It is worth observing that the majority of white women with whom I share solidarity are significantly older than me, and/or lesbian, and/or working class. As to why these women tend to be older, feminism was significantly more radical when they started down the path of activism, which undoubtedly shaped their perspective on structural oppression. Radically feminist politics added depth to their structural analysis, to the extent that bypassing race became both extremely difficult to justify and intellectually dishonest.

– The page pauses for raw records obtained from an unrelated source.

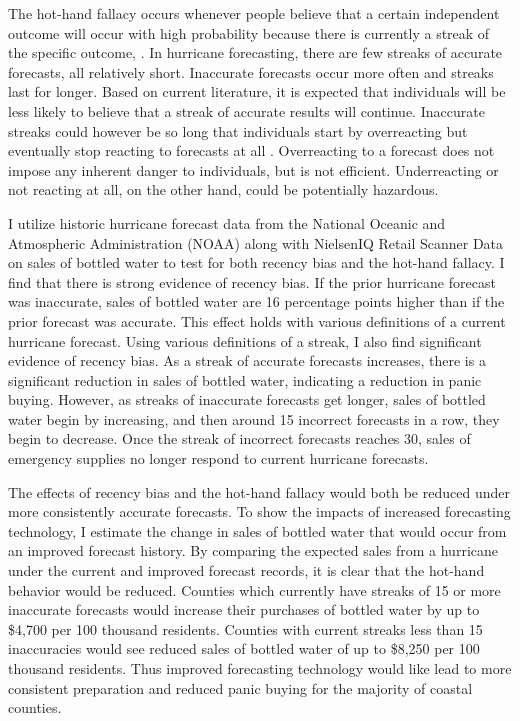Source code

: \documentclass{article}
\begin{document}
The hot-hand fallacy occurs whenever people believe that a certain independent outcome will occur with high probability because there is currently a streak of the specific outcome, \citep{croson2005gambler, stockl2015hot, studer2015put, miller2024cold}. In hurricane forecasting, there are few streaks of accurate forecasts, all relatively short. Inaccurate forecasts occur more often and streaks last for longer. Based on current literature, it is expected that individuals will be less likely to believe that a streak of accurate results will continue. Inaccurate streaks could however be so long that individuals start by overreacting but eventually stop reacting to forecasts at all \citep{rabin2010gambler}. Overreacting to a forecast does not impose any inherent danger to individuals, but is not efficient. Underreacting or not reacting at all, on the other hand, could be potentially hazardous.

I utilize historic hurricane forecast data from the National Oceanic and Atmospheric Administration (NOAA) along with NielsenIQ Retail Scanner Data on sales of bottled water to test for both recency bias and the hot-hand fallacy. I find that there is strong evidence of recency bias. If the prior hurricane forecast was inaccurate, sales of bottled water are 16 percentage points higher than if the prior forecast was accurate. This effect holds with various definitions of a current hurricane forecast. 
Using various definitions of a streak, I also find significant evidence of recency bias. As a streak of accurate forecasts increases, there is a significant reduction in sales of bottled water, indicating a reduction in panic buying. However, as streaks of inaccurate forecasts get longer, sales of bottled water begin by increasing, and then around 15 incorrect forecasts in a row, they begin to decrease. Once the streak of incorrect forecasts reaches 30, sales of emergency supplies no longer respond to current hurricane forecasts. 

The effects of recency bias and the hot-hand fallacy would both be reduced under more consistently accurate forecasts. To show the impacts of increased forecasting technology, I estimate the change in sales of bottled water that would occur from an improved forecast history. By comparing the expected sales from a hurricane under the current and improved forecast records, it is clear that the hot-hand behavior would be reduced. Counties which currently have streaks of 15 or more inaccurate forecasts would increase their purchases of bottled water by up to \$4,700 per 100 thousand residents. Counties with current streaks less than 15 inaccuracies would see reduced sales of bottled water of up to \$8,250 per 100 thousand residents. Thus improved forecasting technology would like lead to more consistent preparation and reduced panic buying for the majority of coastal counties. 
\end{document}
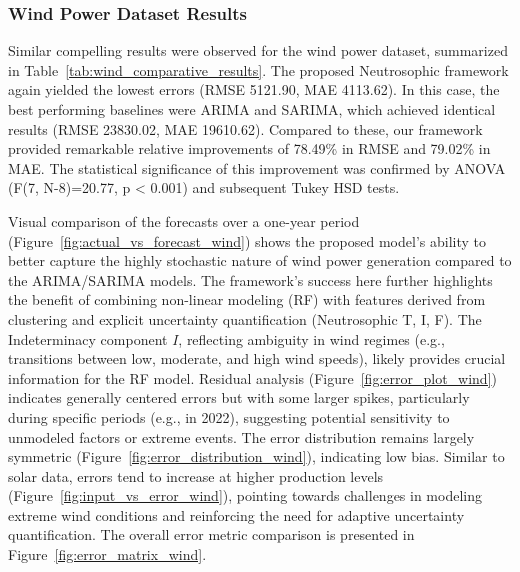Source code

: \documentclass[review,3p,times]{elsarticle}
\begin{document}
\subsubsection{Wind Power Dataset Results}
\label{subsec:wind_results}

Similar compelling results were observed for the wind power dataset, summarized in Table~\ref{tab:wind_comparative_results}. The proposed Neutrosophic framework again yielded the lowest errors (RMSE 5121.90, MAE 4113.62). In this case, the best performing baselines were ARIMA and SARIMA, which achieved identical results (RMSE 23830.02, MAE 19610.62). Compared to these, our framework provided remarkable relative improvements of 78.49\% in RMSE and 79.02\% in MAE. The statistical significance of this improvement was confirmed by ANOVA (F(7, N-8)=20.77, p < 0.001) and subsequent Tukey HSD tests.

Visual comparison of the forecasts over a one-year period (Figure~\ref{fig:actual_vs_forecast_wind}) shows the proposed model's ability to better capture the highly stochastic nature of wind power generation compared to the ARIMA/SARIMA models. The framework's success here further highlights the benefit of combining non-linear modeling (RF) with features derived from clustering and explicit uncertainty quantification (Neutrosophic T, I, F). The Indeterminacy component $I$, reflecting ambiguity in wind regimes (e.g., transitions between low, moderate, and high wind speeds), likely provides crucial information for the RF model. Residual analysis (Figure~\ref{fig:error_plot_wind}) indicates generally centered errors but with some larger spikes, particularly during specific periods (e.g., in 2022), suggesting potential sensitivity to unmodeled factors or extreme events. The error distribution remains largely symmetric (Figure~\ref{fig:error_distribution_wind}), indicating low bias. Similar to solar data, errors tend to increase at higher production levels (Figure~\ref{fig:input_vs_error_wind}), pointing towards challenges in modeling extreme wind conditions and reinforcing the need for adaptive uncertainty quantification. The overall error metric comparison is presented in Figure~\ref{fig:error_matrix_wind}.
\end{document}
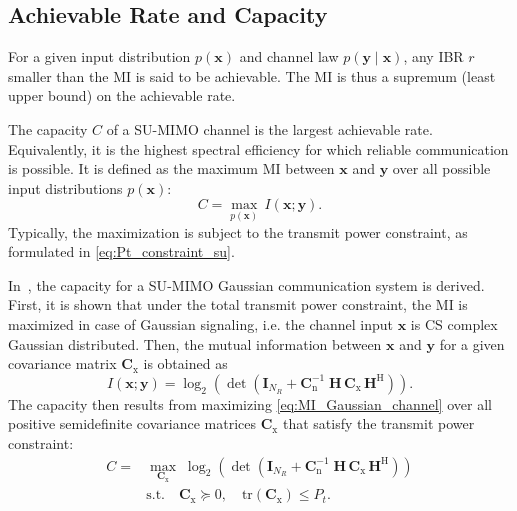 \subsection{Achievable Rate and Capacity}

For a given input distribution $p(\mathbf{x})$ and channel law $p(\mathbf{y}\mid\mathbf{x})$, any \ac{IBR} $r$ smaller than the \ac{MI} is said to be achievable. The \ac{MI} is thus a supremum (least upper bound) on the achievable rate.

The capacity $C$ of a \ac{SU}-\ac{MIMO} channel is the largest achievable rate. Equivalently, it is the highest spectral efficiency for which reliable communication is possible. It is defined as the maximum \ac{MI} between $\mathbf{x}$ and $\mathbf{y}$ over all possible input distributions $p(\mathbf{x})$:
\begin{equation}
    C = \max_{p(\mathbf{x})} \, I(\mathbf{x};\mathbf{y}).
\label{eq:capacity}
\end{equation}
Typically, the maximization is subject to the transmit power constraint, as formulated in \eqref{eq:Pt_constraint_su}.

In~\cite{telatar_1999}, the capacity for a \ac{SU}-\ac{MIMO} Gaussian communication system is derived. First, it is shown that under the total transmit power constraint, the \ac{MI} is maximized in case of Gaussian signaling, i.e. the channel input $\mathbf{x}$ is \ac{CS} complex Gaussian distributed. Then, the mutual information between $\mathbf{x}$ and $\mathbf{y}$ for a given covariance matrix $\mathbf{C}_{\mathrm{x}}$ is obtained as
\begin{equation}
    I(\mathbf{x};\mathbf{y})
    = \log_2\left(\det\left(\mathbf{I}_{N_R} +  \mathbf{C}_{\mathrm{n}}^{-1} \; \mathbf{H}\,\mathbf{C}_{\mathrm{x}}\,\mathbf{H}^\mathrm{H} \right)\right).
\label{eq:MI_Gaussian_channel}
\end{equation}
The capacity then results from maximizing \eqref{eq:MI_Gaussian_channel} over all positive semidefinite covariance matrices $\mathbf{C}_{\mathrm{x}}$ that satisfy the transmit power constraint:
\begin{equation}
\begin{aligned}
    C =& \max_{\mathbf{C}_{\mathrm{x}}} \; \log_2\left(\det\left(\mathbf{I}_{N_R} + \mathbf{C}_{\mathrm{n}}^{-1} \; \mathbf{H}\,\mathbf{C}_{\mathrm{x}}\,\mathbf{H}^\mathrm{H} \right)\right) \\
    &\text{s.t.} \quad \mathbf{C}_{\mathrm{x}} \succeq 0, \quad \mathrm{tr}\!\left(\mathbf{C}_{\mathrm{x}}\right) \leq P_t.
\end{aligned}
\label{eq:capacity_Gaussian_channel}
\end{equation}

It is easy to answer the lesbian part of this dynamic – in her novel The Night Watch, Sarah Waters postulated that lesbians tend to show one another “gallantry” on the grounds that nobody else will and, broadly speaking, I think that she is right. In some cases these are women who fought Section 28 – it’s reasonable to imagine they now watch the babydykes flourish and consider it an achievement. Having experienced considerable marginalisation themselves, these women are more likely to be conscious of the marginalisation experienced by others – how intersectionality is supposed to, but does not always, work.
Why I find easier kinship with white working class women is also clear. They are consciously unlearning racism as I (a Black middle class woman) am consciously unlearning classism. As multiple works of feminist scholarship have argued, race and class are inextricably linked by dominant structures of power. Neither Black nor working class features in the rosy picture of life in the UK as painted by the Little Britain mentality. We both belong to the parts of society rendered other, over there, not quite People Like the hegemonic ‘Us’. White working class women have engaged with my activism and shown me extraordinary kindness in a way that, to my thinking, exemplifies sisterhood.
These women have shown me every personal and professional consideration. They have encouraged my work, amplified my voice, and listened closely to what I have to say. They are my sisters. They have my trust. And they are the exception to the rule of white racism.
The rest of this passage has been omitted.